Should I tell my new friends in the bar that I like neo-neo realism? It's your call. The neo-neos are choosing to abjure much of what most movie goers enjoy - the plot twist, the car chase, the leading lady more glamorous than real life, the sudden explosion of stars as the ship goes into hyper drive, the dialog that's just too funny to be true, etc. The neo-neos can and do make great movies that appeal to a fairly wide audience, but including the "phony" greatly expands the movie maker's canvas, the scope of stories and experiences the movie can bring to the audience. Audiences are willing to suspend disbelief and accept the phony, up to a point. The location of that point varies with the quality of the characters, the story and the production. Making the audience accept, even love, the "phony" has long been part of the job for most movie-makers. Making the phony "true", that is consistent with the characters and story the movie has created and thus believable to the audience, is an art too. So, do you want your movies to make you believe the phony or just give that phony up for a permanent Lent? Most will miss their phony, but in that bar room discussion, the neo-neos will be the hot team for the next few months.

Enough already, which movies should I see? Hard core Joe Sixpack should pretty much forget every movie mentioned in this post except Frozen River. Mellisa Leo deserved that Oscar, not just for Frozen River but for putting up with being cut out of the movie, but not the credits, in The Cake Eaters. If you are still reading this post, you are not hard core Joe Sixpack. Try two entries from Ramin Bahrani - Man Push Cart (a character study which has some extra impact in the post 9/11 era), then Goodbye Solo (a Winston-Salem cabbie butts into the life of a gruff passenger on a mission).
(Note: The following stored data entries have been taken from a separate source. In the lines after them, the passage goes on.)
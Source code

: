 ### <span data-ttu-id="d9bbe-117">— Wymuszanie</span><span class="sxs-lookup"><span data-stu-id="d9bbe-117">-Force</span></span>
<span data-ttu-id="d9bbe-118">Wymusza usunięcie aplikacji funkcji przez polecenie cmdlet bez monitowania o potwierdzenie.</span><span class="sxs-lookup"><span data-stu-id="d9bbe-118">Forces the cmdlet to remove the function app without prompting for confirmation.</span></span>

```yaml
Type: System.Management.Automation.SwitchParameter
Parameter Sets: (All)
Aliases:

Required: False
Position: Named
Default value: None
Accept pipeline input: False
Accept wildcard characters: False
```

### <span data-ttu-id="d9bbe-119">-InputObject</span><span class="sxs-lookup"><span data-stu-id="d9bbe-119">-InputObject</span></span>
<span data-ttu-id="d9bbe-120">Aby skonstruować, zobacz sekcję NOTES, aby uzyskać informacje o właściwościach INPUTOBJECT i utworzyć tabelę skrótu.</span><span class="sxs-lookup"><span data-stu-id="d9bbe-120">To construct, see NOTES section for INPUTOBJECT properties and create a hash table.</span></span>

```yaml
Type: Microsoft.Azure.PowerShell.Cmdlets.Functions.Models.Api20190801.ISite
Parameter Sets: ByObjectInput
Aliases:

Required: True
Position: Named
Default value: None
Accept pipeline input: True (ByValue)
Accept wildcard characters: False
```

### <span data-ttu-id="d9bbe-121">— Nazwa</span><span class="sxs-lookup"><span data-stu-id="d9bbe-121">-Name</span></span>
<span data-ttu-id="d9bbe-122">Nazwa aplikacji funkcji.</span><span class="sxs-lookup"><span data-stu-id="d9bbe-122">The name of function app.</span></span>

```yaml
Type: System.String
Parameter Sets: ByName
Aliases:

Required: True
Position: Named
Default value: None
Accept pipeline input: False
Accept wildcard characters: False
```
Bahrani jumps into his stories, builds real characters without visible artifice and controls his narrative sufficiently to add suspense. Still interested? Follow Mr. Brody back to the origins. Revisit New York with Engel and Orkin in The Little Fugitive and (and/or Weddings and Babies, Lovers and Lollipops) while the NYC of Man Push Cart is fresh in your mind. If you are still with the program, try Treeless Mountain - a slow-paced, mostly melancholy story with very real and somewhat likeable main characters (two young Korean girls), a discernible storyline and an ending that will not require you to consider suicide. Under no circumstances should you see Wendy & Lucy. It is a darling of the festival circuit. Michelle Williams does deserve all the praise she has received, but the plot is like watching a turd in a toilet bowl after it has begun circling. If you are hungry for more neo-neo, then try something As Good As News has not seen (yes, you can use the links and actually see what Scott and Brody have to say) or see one of two outliers reviewed here - Canvas or The Black Balloon, both are very realistic stories of families dealing with medical problems. Both are only borderline neo-neo candidates because they show a little bit of artifice in establishing the ability of the family to cope with reality. However, the bright side is a realistic bright side and it's not stretching too far to consider these films, particularly Canvas, for membership in the neo-neo club.

(1)(2)(3)(4) - footnotes? you must be crazy, those numbers were just a feeble effort to get Spiro T. Agnew alliteration credit.